> _WHAT YOU ARE ASKED TO DO_: Print the records below exactly as they appear. Omit all pictures.

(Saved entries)

────────────────────

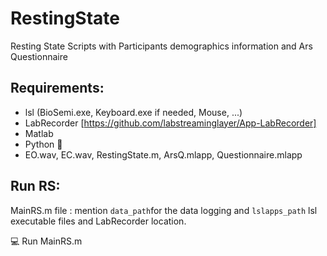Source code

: # RestingState
Resting State Scripts with Participants demographics information and Ars Questionnaire

## Requirements: 

- lsl (BioSemi.exe, Keyboard.exe if needed, Mouse, ...)
- LabRecorder [https://github.com/labstreaminglayer/App-LabRecorder]
- Matlab
- Python :snake:
- EO.wav, EC.wav, RestingState.m, ArsQ.mlapp, Questionnaire.mlapp 

## Run RS: 

 MainRS.m file : mention ```data_path```for the data logging and ```lslapps_path``` lsl executable files and LabRecorder location.

:computer: Run MainRS.m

────────────────────

> _WRITTEN ANSWER_:
Source code

: # RestingState
Resting State Scripts with Participants demographics information and Ars Questionnaire

## Requirements: 

- lsl (BioSemi.exe, Keyboard.exe if needed, Mouse, ...)
- LabRecorder [https://github.com/labstreaminglayer/App-LabRecorder]
- Matlab
- Python :snake:
- EO.wav, EC.wav, RestingState.m, ArsQ.mlapp, Questionnaire.mlapp 

## Run RS: 

 MainRS.m file : mention ```data_path```for the data logging and ```lslapps_path``` lsl executable files and LabRecorder location.

:computer: Run MainRS.m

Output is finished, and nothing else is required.